"Leah says she'd be quite happy if she could walk like you," said Mad Mo in complimentary tones. "She always says Milly walks so beautiful. She says you can walk the whole length of the garden." Milly, huddled in her chair, smiled miserably.
"You're crying again, Rebecca," protested a dark-eyed, bright-faced dwarf in excellent English, as she touched her friend's withered hand. "You are in the blues again. Why, that page is all blistered."
"No—I feel so nice," said the sad-eyed Russian in her quaint musical accent. "You sall not tink I cry because I am not happy. Ven I read sad tings—like my life—den only I am happy."
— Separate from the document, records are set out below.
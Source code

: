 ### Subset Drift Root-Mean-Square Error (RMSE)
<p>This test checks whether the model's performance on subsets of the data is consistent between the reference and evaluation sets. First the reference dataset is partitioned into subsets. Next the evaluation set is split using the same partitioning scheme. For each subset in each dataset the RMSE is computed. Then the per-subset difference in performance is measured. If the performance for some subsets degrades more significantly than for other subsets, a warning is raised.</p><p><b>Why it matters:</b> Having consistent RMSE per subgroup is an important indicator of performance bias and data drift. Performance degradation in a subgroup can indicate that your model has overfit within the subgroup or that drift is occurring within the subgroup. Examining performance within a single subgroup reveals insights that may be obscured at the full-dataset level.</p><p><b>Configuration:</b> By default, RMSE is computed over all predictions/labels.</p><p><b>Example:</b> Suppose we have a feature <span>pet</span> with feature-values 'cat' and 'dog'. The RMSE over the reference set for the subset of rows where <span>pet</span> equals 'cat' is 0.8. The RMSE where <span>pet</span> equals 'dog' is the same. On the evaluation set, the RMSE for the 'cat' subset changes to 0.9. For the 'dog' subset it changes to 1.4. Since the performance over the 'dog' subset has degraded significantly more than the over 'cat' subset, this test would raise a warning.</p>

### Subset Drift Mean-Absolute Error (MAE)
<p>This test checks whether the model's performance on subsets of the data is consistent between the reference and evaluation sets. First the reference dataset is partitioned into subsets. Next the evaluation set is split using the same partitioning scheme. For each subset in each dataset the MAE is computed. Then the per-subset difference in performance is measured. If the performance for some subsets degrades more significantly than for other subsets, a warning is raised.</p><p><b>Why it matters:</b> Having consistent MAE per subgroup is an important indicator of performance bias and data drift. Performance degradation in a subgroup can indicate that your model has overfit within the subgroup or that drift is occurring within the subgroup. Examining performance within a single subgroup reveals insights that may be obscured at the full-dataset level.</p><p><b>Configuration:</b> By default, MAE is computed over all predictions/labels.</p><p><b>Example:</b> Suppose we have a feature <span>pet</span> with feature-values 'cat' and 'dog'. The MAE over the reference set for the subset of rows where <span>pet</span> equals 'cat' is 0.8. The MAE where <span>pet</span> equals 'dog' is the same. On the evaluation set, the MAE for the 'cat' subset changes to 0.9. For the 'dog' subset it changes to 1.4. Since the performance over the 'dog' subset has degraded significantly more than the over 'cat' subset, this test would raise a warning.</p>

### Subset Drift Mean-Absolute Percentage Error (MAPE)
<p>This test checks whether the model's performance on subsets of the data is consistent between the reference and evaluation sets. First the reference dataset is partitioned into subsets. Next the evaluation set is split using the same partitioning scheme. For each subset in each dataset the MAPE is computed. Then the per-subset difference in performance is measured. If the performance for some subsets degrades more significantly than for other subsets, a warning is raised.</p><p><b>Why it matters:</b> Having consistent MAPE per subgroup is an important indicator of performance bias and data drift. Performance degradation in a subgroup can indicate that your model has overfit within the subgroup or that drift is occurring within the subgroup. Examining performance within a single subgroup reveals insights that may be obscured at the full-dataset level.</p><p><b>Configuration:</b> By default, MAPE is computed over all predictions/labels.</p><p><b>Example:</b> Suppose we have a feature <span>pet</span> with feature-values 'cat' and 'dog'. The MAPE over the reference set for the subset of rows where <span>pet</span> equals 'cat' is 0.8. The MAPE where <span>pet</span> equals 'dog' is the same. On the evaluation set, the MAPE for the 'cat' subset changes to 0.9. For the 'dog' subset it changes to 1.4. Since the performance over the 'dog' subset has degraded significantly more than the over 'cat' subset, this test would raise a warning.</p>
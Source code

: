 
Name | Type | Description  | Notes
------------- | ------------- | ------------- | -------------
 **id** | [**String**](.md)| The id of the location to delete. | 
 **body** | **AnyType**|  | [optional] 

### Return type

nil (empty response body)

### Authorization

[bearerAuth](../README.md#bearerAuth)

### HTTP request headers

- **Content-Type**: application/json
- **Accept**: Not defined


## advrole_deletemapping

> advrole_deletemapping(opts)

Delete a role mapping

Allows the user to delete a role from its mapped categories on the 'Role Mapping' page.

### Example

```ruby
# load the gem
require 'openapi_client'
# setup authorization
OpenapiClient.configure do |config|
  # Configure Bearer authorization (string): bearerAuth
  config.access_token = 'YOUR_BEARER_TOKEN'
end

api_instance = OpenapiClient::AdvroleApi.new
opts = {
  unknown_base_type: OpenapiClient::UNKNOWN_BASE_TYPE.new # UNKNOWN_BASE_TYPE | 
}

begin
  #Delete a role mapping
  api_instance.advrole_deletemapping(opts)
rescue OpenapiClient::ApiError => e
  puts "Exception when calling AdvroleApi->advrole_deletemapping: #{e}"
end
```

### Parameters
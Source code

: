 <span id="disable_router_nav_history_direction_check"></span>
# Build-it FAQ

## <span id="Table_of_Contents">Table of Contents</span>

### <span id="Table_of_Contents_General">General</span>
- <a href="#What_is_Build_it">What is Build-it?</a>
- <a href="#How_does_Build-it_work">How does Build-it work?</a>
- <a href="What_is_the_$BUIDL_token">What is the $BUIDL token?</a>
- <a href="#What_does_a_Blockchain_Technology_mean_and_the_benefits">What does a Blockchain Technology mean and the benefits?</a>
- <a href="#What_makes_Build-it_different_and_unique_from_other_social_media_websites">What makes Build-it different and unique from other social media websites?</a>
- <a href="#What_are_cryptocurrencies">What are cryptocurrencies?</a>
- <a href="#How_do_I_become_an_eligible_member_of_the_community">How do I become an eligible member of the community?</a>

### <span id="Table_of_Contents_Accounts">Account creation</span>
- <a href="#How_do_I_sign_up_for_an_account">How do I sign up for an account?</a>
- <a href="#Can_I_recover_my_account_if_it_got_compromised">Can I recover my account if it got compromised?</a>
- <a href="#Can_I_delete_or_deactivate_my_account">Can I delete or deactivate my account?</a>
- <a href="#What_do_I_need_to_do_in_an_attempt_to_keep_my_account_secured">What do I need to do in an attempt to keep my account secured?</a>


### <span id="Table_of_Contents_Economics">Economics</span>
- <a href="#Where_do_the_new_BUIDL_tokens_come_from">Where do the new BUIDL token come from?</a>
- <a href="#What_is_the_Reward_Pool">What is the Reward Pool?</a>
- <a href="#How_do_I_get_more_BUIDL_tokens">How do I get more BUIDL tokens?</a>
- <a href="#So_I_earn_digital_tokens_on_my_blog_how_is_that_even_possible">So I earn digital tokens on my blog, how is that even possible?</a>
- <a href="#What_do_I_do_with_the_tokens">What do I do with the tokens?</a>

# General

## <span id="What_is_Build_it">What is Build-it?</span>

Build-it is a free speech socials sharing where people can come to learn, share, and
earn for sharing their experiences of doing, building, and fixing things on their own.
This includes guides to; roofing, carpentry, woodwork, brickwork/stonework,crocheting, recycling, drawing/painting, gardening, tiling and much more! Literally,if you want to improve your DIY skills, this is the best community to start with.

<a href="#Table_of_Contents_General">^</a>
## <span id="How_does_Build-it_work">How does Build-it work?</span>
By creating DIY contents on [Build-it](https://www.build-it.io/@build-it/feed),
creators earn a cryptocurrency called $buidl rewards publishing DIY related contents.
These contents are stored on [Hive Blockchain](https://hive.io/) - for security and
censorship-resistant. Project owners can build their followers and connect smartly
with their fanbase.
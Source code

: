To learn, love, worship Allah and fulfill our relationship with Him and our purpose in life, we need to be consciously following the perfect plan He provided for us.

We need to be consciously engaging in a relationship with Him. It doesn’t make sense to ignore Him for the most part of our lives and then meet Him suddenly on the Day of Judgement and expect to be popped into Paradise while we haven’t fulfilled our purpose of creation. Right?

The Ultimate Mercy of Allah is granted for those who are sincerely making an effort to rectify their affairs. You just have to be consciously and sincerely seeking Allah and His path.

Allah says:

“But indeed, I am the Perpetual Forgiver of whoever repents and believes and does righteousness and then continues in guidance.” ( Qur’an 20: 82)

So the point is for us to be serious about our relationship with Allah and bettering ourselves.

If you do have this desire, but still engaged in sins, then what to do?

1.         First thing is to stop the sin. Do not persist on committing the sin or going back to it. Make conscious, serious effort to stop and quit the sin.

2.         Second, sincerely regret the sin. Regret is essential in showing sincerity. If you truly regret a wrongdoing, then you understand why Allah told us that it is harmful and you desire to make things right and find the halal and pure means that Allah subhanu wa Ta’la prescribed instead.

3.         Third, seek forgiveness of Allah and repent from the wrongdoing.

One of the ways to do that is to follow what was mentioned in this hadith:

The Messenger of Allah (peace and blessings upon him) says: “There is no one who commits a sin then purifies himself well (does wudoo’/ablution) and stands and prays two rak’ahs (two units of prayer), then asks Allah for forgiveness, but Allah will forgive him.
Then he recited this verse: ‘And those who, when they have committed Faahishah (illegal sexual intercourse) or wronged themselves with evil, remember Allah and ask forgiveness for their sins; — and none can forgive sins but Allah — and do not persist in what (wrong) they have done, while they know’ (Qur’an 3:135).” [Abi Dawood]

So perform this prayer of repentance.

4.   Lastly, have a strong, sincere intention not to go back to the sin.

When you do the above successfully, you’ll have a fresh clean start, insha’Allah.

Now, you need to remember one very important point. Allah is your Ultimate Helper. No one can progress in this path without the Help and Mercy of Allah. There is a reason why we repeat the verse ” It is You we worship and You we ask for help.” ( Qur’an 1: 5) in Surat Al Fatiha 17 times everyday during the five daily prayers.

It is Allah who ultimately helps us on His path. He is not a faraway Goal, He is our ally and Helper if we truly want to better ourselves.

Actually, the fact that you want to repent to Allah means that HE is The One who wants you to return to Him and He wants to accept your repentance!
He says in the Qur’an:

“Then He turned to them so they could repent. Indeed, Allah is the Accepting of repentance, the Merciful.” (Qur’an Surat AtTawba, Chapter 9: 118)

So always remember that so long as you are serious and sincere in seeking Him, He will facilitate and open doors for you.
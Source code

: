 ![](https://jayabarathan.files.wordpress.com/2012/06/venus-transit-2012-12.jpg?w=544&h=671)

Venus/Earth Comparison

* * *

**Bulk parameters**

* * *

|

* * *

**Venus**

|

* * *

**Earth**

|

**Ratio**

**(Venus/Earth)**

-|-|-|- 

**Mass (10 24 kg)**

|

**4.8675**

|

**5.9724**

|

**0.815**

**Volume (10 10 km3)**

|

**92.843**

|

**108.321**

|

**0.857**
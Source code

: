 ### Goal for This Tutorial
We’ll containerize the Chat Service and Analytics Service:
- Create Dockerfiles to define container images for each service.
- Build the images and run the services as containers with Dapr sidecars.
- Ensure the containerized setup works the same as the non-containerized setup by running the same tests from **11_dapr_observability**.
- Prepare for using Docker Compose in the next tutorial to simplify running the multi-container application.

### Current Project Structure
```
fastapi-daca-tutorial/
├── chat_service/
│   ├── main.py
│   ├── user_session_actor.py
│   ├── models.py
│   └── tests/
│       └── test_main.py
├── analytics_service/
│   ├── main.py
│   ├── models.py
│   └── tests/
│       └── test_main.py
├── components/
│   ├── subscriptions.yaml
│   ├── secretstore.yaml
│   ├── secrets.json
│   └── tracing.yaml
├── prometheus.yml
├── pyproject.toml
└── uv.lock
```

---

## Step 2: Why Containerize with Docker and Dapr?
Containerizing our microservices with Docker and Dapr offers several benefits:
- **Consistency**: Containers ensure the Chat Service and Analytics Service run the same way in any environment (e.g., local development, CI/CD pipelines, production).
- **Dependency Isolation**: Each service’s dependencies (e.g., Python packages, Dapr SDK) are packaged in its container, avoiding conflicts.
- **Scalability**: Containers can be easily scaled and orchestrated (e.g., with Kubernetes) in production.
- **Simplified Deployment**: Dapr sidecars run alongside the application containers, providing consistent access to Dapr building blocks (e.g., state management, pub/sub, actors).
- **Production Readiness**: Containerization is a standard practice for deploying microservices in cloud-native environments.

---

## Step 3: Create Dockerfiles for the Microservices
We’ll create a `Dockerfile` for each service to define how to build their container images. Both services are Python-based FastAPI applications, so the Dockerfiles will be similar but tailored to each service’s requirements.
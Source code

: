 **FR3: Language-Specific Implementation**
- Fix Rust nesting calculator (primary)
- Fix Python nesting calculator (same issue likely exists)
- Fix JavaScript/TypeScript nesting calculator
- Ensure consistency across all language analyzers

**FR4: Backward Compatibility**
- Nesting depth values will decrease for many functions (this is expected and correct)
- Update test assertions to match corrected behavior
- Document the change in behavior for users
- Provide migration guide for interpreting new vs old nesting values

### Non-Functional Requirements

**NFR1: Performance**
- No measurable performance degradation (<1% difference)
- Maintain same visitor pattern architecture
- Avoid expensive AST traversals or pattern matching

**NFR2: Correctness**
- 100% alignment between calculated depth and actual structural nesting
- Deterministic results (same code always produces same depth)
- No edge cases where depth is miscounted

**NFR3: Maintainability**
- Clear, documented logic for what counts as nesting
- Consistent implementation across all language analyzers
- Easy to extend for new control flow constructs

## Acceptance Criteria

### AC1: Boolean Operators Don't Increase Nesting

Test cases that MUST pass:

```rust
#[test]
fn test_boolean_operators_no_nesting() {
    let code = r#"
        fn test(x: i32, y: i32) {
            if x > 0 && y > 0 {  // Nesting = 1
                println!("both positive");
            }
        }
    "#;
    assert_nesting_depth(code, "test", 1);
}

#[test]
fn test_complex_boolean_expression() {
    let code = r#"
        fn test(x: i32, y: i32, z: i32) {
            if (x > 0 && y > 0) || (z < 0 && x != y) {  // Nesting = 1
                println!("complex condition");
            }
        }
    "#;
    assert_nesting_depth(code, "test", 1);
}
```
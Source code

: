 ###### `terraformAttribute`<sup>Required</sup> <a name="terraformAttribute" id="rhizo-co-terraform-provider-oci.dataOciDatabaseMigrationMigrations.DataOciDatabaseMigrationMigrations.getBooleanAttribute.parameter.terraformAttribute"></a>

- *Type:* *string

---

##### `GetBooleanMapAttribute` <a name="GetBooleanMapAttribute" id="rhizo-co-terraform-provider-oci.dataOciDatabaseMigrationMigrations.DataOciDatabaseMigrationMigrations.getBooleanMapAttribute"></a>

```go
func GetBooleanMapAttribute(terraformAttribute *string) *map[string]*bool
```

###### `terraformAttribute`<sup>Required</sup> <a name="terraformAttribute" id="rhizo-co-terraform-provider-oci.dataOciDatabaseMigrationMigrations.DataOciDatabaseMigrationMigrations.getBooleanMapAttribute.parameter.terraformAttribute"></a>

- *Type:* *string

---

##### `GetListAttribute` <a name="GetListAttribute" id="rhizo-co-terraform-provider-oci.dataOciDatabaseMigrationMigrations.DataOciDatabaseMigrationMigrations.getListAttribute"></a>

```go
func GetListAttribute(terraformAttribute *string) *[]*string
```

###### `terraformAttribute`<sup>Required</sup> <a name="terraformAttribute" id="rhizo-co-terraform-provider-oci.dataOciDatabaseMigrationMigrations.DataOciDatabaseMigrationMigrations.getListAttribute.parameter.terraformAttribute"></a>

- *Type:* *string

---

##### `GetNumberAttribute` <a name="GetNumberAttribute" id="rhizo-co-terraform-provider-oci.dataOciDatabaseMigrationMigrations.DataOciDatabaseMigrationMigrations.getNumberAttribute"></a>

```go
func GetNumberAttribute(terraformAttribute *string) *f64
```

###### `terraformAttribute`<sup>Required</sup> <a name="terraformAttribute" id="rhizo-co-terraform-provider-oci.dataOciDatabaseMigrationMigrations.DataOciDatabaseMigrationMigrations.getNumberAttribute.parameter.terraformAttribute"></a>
The dwarf gave a short laugh that made her pendent earrings oscillate. "I thought you were brooding over your love affairs," she said.
"Me!" cried Rebecca. "I lost too young my leg to be in love. No, it is Psalm eighty-eight dat I brood over. 'I am afflicted and ready to die from my yout' up.' Yes, I vas only a girl ven I had to go to Königsberg to find a doctor to cut off my leg. 'Lover and friend hast dou put far from me, and mine acquaintance into darkness!'"
Her face shone ecstatic.
"Hush!" whispered the dwarf, with a warning nudge and a slight nod in the direction of a neighbouring waterbed on which a pale, rigid, middle-aged woman lay, with shut sleepless eyes.
"Se cannot understand Englis'," said the Russian girl proudly.
"Don't be so sure, look how the nurses here have picked up Yiddish!"
Rebecca shook her head incredulously. "Sarah is a Polis' woman," she said. "For years dey are in England and dey learn noting."